Before discussing the implementation, let's explain what this function does: it does not sort the entire array A, but only its initial n elements. You can pass the length of the array for n to sort the whole thing, but the fact that you pass the length separately is essential to understanding the rest of the answer.
I don't understand why we have to call the function again if n > 1.
Perhaps a better way to explain the meaning of this condition would be that we do not call this function again when n is one or less. This is called the base case of recursive algorithm, i.e. the case when you don't have to do anything. In case of sorting it means that an array of only one element is already sorted.
Why do we input (n-1) when we call the function again?
Since n is the number of elements that we need to sort, We pass n-1 to sort the front of the array. Once the function returns, we know that the portion A[1..n-1] is already sorted. All we need to do is to move A[n] to its right place. We do that in the DOWHILE loop that follows: we go backward one element at a time, moving elements that are bigger than A[n] to the right. Once the loop is over, we place A[n] to its new place. Now the range A[1..n] is sorted.
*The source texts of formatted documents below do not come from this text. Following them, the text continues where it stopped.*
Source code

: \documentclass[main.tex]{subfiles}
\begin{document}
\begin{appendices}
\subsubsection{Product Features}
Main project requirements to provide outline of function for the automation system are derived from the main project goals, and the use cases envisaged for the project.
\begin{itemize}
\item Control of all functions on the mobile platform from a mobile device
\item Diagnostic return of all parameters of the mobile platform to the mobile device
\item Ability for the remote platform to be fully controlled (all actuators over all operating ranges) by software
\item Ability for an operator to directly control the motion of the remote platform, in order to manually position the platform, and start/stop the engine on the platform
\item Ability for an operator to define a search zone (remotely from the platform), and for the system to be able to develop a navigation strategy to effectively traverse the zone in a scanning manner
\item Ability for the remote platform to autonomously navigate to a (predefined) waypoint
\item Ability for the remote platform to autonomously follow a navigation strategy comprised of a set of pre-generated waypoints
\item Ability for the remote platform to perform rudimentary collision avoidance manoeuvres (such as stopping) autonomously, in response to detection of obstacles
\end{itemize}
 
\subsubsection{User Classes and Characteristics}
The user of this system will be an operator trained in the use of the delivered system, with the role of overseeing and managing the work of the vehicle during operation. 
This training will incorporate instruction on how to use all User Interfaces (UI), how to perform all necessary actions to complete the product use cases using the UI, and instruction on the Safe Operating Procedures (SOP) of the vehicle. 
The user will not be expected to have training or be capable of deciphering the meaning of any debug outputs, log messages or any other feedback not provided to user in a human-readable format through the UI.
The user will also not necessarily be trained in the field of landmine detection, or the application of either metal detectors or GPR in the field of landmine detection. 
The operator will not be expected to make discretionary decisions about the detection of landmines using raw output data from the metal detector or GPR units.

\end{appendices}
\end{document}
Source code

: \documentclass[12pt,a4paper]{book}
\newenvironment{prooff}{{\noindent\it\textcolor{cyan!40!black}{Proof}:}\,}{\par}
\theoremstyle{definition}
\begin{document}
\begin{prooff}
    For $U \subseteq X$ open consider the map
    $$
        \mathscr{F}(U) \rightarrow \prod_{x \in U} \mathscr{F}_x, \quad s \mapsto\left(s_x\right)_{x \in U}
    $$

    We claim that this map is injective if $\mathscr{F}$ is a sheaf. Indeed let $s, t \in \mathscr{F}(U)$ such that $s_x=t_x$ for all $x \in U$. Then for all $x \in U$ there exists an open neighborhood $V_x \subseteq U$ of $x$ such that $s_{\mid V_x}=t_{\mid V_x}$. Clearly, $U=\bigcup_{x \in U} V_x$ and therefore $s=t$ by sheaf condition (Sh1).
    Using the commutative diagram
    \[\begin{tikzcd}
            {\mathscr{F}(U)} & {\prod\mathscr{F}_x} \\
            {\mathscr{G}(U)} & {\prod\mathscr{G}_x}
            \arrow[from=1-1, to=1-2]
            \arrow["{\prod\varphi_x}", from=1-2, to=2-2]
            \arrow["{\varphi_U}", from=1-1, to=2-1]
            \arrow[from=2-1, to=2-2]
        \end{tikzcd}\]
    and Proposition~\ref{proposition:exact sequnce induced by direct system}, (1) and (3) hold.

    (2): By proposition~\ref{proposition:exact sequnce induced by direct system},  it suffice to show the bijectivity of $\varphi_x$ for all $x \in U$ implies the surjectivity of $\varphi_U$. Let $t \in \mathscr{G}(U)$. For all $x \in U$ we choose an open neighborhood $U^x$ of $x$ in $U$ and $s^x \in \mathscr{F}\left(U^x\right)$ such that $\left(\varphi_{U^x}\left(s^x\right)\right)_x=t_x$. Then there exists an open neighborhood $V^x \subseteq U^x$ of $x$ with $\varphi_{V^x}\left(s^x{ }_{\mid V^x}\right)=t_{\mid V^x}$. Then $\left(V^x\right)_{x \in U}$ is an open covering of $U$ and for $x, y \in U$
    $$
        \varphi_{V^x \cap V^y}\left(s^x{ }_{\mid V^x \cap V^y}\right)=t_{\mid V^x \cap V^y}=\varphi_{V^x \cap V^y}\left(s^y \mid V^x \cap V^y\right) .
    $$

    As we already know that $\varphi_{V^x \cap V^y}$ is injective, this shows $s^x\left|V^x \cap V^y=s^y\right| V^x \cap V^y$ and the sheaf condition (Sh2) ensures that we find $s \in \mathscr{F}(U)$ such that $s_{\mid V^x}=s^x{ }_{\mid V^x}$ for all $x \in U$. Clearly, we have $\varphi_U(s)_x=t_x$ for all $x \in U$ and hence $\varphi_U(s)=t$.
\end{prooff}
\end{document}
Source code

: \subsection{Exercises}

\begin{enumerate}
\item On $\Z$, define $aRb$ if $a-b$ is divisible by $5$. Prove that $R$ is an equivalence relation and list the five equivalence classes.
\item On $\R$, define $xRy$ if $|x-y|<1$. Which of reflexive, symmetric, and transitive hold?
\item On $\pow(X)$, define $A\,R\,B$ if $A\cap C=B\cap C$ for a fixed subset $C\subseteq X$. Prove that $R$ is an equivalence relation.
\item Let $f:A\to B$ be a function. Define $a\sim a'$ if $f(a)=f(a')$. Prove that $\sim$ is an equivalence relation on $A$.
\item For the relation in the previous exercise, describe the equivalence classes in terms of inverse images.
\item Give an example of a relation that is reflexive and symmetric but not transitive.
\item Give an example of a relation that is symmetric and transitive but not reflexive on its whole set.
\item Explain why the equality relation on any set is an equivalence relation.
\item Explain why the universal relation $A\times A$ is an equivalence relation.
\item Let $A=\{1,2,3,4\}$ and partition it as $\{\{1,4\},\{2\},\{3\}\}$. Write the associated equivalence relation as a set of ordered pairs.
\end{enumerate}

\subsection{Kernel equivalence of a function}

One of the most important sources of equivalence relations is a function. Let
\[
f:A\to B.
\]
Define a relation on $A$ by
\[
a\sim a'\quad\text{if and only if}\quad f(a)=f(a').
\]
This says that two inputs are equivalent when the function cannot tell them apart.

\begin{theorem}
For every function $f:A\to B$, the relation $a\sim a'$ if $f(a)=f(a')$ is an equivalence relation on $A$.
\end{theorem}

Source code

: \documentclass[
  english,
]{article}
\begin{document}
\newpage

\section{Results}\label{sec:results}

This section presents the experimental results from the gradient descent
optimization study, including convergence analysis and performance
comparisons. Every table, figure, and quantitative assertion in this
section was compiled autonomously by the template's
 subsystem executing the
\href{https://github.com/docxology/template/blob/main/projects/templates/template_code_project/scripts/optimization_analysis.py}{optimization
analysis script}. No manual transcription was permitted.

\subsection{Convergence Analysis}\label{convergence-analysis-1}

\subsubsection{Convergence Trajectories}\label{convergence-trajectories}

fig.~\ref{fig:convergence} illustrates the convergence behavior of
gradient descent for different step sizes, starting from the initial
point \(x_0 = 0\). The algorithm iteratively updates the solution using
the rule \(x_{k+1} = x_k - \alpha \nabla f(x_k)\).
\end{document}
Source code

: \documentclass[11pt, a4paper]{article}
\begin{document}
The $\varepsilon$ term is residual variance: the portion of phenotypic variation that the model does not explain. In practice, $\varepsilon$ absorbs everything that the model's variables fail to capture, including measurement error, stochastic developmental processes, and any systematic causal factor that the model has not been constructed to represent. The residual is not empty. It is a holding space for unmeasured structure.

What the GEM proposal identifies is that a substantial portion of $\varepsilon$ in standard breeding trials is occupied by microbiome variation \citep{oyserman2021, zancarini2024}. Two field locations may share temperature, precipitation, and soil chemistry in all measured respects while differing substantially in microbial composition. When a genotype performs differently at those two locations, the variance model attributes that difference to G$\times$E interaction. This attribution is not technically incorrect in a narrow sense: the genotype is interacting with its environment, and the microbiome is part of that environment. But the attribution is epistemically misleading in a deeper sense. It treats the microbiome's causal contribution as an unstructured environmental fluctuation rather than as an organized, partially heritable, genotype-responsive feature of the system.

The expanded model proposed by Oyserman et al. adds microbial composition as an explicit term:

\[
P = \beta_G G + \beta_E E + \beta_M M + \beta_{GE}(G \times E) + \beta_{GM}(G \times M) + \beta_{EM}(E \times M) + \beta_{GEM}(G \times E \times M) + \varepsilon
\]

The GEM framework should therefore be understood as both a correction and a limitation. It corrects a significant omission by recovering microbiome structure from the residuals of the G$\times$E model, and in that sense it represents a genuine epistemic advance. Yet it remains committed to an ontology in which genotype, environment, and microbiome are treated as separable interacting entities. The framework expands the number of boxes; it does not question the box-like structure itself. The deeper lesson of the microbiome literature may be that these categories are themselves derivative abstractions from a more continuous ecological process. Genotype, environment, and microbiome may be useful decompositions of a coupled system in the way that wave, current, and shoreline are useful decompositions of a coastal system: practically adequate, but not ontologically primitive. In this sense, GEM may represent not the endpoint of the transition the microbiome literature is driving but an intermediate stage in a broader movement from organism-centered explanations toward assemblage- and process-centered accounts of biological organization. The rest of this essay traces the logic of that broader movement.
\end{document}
How does recursion in general work?
The function has two cases - the trivial base case, when everything is done, and a reduction step, when you use recursive invocation to solve a simpler problem, and then use the results of the simpler solution to construct your final solution.
once we call the function again, do we ignore the code from line 4 onwards, and jump straight into the second call?
No, once the function returns, we continue where we left. In your case, the function waits for the A[1..n-1] range to be sorted before placing A[n] to the right place.